**Entries taken from a collection:**
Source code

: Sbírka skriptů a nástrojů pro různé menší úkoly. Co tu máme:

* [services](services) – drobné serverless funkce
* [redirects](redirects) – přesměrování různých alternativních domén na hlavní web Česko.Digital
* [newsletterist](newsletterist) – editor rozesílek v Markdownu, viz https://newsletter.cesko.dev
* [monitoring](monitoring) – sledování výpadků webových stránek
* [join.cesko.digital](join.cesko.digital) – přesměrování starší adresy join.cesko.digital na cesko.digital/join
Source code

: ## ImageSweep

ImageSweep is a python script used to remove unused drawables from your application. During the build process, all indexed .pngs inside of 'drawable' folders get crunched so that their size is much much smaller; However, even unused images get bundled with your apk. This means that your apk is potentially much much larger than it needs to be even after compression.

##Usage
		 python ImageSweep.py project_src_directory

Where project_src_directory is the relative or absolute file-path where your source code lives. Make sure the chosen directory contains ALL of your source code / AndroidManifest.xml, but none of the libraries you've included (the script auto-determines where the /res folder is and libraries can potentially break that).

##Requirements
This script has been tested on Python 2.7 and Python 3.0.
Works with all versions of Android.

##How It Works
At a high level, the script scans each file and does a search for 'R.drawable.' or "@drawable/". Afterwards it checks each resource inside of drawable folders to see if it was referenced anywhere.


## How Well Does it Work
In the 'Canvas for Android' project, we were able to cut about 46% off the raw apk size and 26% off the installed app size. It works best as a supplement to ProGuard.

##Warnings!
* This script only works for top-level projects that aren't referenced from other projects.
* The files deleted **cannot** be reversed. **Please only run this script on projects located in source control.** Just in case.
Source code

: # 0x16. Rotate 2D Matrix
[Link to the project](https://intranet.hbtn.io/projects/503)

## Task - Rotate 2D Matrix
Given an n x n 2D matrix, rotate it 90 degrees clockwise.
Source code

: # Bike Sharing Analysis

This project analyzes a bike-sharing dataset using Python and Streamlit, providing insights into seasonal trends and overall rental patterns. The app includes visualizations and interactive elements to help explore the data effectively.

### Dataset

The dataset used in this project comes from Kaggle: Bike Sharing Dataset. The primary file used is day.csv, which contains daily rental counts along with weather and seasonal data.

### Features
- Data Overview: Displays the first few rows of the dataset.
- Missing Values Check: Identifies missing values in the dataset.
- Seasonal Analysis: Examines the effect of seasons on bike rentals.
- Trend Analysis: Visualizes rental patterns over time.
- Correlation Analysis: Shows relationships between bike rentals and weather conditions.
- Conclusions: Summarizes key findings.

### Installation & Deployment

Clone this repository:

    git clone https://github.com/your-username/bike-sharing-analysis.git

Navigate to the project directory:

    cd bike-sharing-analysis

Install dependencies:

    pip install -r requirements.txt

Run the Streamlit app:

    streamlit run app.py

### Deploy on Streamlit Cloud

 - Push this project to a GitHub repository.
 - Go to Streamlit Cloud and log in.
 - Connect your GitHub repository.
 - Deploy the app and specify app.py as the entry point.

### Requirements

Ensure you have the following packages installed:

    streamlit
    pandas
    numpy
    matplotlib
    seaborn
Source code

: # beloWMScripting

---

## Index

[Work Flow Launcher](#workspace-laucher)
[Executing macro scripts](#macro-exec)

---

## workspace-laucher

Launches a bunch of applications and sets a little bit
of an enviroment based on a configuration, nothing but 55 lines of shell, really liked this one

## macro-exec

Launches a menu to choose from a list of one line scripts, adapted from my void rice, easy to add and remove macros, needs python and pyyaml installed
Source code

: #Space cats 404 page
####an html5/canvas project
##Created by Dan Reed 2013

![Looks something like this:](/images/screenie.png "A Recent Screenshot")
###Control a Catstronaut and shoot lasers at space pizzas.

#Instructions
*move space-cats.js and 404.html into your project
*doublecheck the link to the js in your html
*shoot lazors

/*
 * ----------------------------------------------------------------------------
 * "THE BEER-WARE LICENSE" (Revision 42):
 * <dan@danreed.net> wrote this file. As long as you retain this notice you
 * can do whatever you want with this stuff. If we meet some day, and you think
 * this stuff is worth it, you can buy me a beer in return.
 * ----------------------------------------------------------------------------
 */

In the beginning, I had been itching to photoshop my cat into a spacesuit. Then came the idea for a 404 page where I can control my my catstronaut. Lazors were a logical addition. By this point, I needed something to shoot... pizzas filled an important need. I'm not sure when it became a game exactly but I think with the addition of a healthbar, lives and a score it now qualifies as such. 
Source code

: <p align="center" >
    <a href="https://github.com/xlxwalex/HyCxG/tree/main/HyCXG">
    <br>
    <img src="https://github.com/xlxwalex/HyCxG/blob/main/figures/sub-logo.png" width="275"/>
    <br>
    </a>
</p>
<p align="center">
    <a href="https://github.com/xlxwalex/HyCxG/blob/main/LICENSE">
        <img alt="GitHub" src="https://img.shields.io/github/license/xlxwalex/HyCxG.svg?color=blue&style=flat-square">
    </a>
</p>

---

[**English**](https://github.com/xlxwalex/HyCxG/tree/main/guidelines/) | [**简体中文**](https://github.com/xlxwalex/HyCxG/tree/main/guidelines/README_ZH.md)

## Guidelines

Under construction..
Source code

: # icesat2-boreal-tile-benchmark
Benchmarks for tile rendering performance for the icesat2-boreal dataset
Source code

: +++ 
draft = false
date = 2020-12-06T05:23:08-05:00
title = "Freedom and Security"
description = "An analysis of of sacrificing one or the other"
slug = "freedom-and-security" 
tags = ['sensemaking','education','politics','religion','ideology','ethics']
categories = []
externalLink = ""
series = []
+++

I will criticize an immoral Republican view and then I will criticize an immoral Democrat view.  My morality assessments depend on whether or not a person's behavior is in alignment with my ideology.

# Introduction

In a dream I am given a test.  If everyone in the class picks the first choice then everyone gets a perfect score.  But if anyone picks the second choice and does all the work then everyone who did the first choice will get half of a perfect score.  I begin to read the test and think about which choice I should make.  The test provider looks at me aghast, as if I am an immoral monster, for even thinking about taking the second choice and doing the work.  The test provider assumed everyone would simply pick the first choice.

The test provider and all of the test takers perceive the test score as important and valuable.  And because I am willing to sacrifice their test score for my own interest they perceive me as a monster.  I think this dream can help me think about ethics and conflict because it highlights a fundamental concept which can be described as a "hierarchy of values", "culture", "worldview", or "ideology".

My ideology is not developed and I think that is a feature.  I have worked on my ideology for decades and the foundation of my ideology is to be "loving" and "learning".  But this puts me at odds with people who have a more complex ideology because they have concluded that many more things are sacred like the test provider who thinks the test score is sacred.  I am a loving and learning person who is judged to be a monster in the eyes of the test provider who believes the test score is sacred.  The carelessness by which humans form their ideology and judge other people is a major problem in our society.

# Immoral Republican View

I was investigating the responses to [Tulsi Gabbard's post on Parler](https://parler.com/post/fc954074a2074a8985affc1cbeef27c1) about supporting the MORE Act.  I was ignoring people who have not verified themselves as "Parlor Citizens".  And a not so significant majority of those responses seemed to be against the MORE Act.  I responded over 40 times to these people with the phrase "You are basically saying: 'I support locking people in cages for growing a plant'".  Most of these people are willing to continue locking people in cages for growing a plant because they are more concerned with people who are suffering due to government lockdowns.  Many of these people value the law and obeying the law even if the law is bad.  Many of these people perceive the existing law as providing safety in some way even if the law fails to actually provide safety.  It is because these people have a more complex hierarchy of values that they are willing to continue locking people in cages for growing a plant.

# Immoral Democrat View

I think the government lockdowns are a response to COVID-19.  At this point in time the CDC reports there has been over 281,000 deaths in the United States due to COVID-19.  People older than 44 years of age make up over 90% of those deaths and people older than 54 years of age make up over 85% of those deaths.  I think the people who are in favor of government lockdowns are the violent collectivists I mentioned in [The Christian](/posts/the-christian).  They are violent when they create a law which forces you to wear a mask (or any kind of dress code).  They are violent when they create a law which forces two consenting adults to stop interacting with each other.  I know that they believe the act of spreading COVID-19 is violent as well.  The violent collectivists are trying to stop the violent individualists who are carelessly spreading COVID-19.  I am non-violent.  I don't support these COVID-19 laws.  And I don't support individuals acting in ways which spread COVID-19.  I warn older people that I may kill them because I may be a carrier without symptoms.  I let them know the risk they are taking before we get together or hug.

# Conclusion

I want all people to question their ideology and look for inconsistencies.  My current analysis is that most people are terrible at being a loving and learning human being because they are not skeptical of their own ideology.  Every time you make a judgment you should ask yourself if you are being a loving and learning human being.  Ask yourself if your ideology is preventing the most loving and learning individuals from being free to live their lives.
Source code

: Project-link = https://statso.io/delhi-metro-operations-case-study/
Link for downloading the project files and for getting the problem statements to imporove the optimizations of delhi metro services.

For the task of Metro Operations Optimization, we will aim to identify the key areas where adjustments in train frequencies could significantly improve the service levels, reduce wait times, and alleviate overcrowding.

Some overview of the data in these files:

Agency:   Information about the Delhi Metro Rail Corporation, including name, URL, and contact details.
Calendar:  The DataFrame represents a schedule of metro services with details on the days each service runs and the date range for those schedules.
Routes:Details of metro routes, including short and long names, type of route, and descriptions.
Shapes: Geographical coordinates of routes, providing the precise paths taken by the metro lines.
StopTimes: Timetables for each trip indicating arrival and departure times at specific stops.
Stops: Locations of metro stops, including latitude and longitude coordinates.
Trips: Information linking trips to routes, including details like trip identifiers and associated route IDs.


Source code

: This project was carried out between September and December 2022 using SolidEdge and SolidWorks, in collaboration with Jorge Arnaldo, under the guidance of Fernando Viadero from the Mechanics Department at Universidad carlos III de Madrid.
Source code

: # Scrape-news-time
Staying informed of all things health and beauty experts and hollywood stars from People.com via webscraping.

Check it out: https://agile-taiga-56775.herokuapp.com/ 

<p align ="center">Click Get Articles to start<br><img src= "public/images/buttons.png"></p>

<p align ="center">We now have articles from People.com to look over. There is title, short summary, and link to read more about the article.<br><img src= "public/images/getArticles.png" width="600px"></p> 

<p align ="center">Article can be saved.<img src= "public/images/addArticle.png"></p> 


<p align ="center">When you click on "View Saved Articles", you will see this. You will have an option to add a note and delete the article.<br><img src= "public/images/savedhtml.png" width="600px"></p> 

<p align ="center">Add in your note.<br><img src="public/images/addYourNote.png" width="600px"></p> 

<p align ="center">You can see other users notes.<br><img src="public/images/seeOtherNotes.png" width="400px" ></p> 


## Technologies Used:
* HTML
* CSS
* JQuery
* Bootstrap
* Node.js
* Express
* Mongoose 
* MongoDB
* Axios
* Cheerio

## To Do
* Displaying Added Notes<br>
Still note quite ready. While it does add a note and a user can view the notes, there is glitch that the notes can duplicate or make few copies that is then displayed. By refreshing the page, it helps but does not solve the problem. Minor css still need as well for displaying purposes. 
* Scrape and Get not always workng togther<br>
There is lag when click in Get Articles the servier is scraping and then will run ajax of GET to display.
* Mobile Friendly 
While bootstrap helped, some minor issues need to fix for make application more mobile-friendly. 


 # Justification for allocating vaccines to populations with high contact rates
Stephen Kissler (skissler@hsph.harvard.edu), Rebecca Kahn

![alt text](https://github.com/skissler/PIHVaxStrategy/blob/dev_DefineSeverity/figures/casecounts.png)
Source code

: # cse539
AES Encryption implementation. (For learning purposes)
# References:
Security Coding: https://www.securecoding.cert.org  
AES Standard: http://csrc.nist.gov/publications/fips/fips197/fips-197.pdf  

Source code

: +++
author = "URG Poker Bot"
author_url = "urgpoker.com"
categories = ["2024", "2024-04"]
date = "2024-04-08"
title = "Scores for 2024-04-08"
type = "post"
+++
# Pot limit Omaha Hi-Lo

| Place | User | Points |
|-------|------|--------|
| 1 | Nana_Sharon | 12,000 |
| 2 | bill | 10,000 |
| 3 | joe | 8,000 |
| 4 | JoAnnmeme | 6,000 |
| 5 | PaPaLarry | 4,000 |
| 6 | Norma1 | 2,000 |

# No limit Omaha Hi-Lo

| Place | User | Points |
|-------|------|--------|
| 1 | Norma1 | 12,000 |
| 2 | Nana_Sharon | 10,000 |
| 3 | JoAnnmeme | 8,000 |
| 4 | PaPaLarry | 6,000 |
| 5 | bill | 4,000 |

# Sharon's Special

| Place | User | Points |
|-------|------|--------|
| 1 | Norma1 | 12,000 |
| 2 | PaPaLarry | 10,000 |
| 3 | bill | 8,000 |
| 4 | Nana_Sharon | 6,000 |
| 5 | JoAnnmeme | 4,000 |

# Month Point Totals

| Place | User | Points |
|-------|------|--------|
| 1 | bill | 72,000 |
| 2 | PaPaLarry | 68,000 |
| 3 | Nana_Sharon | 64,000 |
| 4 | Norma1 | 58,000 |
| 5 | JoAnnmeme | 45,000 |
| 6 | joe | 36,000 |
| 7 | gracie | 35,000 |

**What is required:** Take the lines above from the one containing "### Features" down to the one containing "## workspace-laucher", and transcribe them exactly, both ends included.

**Answer section:**
### Features
- Data Overview: Displays the first few rows of the dataset.
- Missing Values Check: Identifies missing values in the dataset.
- Seasonal Analysis: Examines the effect of seasons on bike rentals.
- Trend Analysis: Visualizes rental patterns over time.
- Correlation Analysis: Shows relationships between bike rentals and weather conditions.
- Conclusions: Summarizes key findings.

### Installation & Deployment

Clone this repository:

    git clone https://github.com/your-username/bike-sharing-analysis.git

Navigate to the project directory:

    cd bike-sharing-analysis

Install dependencies:

    pip install -r requirements.txt

Run the Streamlit app:

    streamlit run app.py

### Deploy on Streamlit Cloud

 - Push this project to a GitHub repository.
 - Go to Streamlit Cloud and log in.
 - Connect your GitHub repository.
 - Deploy the app and specify app.py as the entry point.

### Requirements

Ensure you have the following packages installed:

    streamlit
    pandas
    numpy
    matplotlib
    seaborn
Source code

: # beloWMScripting

---

## Index

[Work Flow Launcher](#workspace-laucher)
[Executing macro scripts](#macro-exec)

---

## workspace-laucher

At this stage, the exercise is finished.